Amazing stuff! Why is superconductivity at room temperature so elusive? Why do politicians spend/waste so much money on so called renewable energy (solar, wind) instead of on superconductivity at room temperature research!

"MIT physicists have observed signs of a rare type of superconductivity [spin triplet superconductivity] in a material called magic-angle twisted trilayer graphene. In a study appearing today in Nature, the researchers report that the material exhibits superconductivity at surprisingly high magnetic fields of up to 10 Tesla, which is three times higher than what the material is predicted to endure if it were a conventional superconductor. ...
“Regular quantum computing is super fragile,” ... " ... About 20 years ago, theorists proposed a type of topological superconductivity that, if realized in any material, could [enable] a quantum computer where states responsible for computation are very robust. ..."

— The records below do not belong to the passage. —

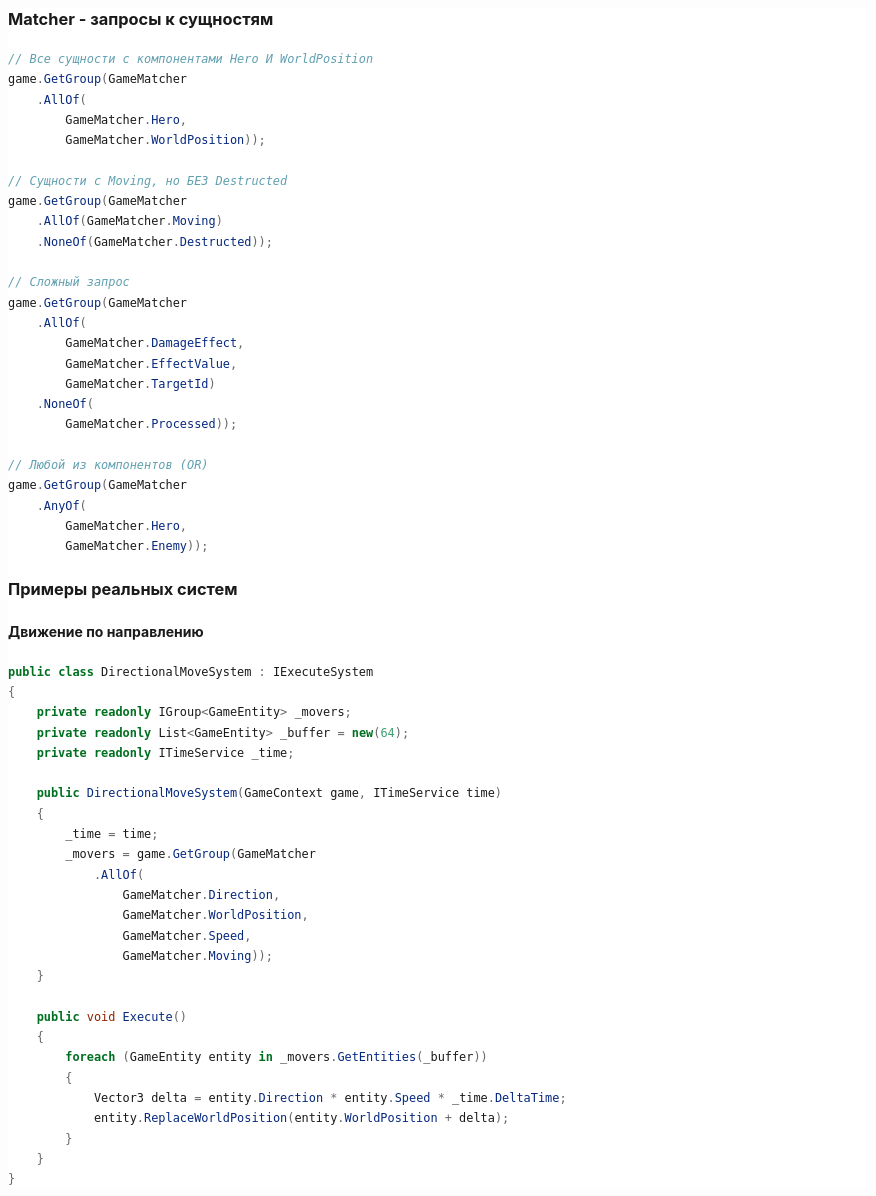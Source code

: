 ### Matcher - запросы к сущностям

```csharp
// Все сущности с компонентами Hero И WorldPosition
game.GetGroup(GameMatcher
    .AllOf(
        GameMatcher.Hero,
        GameMatcher.WorldPosition));

// Сущности с Moving, но БЕЗ Destructed
game.GetGroup(GameMatcher
    .AllOf(GameMatcher.Moving)
    .NoneOf(GameMatcher.Destructed));

// Сложный запрос
game.GetGroup(GameMatcher
    .AllOf(
        GameMatcher.DamageEffect,
        GameMatcher.EffectValue,
        GameMatcher.TargetId)
    .NoneOf(
        GameMatcher.Processed));

// Любой из компонентов (OR)
game.GetGroup(GameMatcher
    .AnyOf(
        GameMatcher.Hero,
        GameMatcher.Enemy));
```

### Примеры реальных систем

#### Движение по направлению
```csharp
public class DirectionalMoveSystem : IExecuteSystem
{
    private readonly IGroup<GameEntity> _movers;
    private readonly List<GameEntity> _buffer = new(64);
    private readonly ITimeService _time;

    public DirectionalMoveSystem(GameContext game, ITimeService time)
    {
        _time = time;
        _movers = game.GetGroup(GameMatcher
            .AllOf(
                GameMatcher.Direction,
                GameMatcher.WorldPosition,
                GameMatcher.Speed,
                GameMatcher.Moving));
    }

    public void Execute()
    {
        foreach (GameEntity entity in _movers.GetEntities(_buffer))
        {
            Vector3 delta = entity.Direction * entity.Speed * _time.DeltaTime;
            entity.ReplaceWorldPosition(entity.WorldPosition + delta);
        }
    }
}
```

" ... Most experimentally known superconductors have spin-singlet Cooper pairs; these include metals (such as lead and niobium) that demonstrate conventional superconductivity, and cuprates (layered copper oxide compounds) that exhibit unconventional superconductivity. Writing in Nature, Cao et al.1 report evidence for unconventional superconductivity associated with spin-triplet Cooper pairs.
Two-dimensional spin-triplet superconductors have attracted widespread attention because many of them are predicted to host exotic zero-energy excitations called Majorana zero modes. A well-studied example of such a superconductor is a 2D chiral p-wave superconductor2. This system breaks time-reversal symmetry (its physical properties would change if the direction of time were reversed), and Majorana zero modes are expected to exist in the cores of vortices (threads of magnetic flux) when a magnetic field is applied perpendicular to the system. Majorana zero modes are promising candidates for topological qubits — the building blocks of a type of ‘fault-tolerant’ quantum computation known as topological quantum computation3,4. Therefore, given that most known spin-triplet superconductors are 3D, experimentally established 2D spin-triplet superconductors are much desired. ..."

“Magic-angle” trilayer graphene may be a rare, magnet-proof superconductor | MIT News | Massachusetts Institute of Technology New findings might help inform the design of more powerful MRI machines or robust quantum computers.

Superconductivity in a graphene system survives a strong magnetic field (open access) A material system known as magic-angle twisted trilayer graphene exhibits superconductivity. The observation that this superconductivity persists under a strong magnetic field could lead to advances in quantum computation.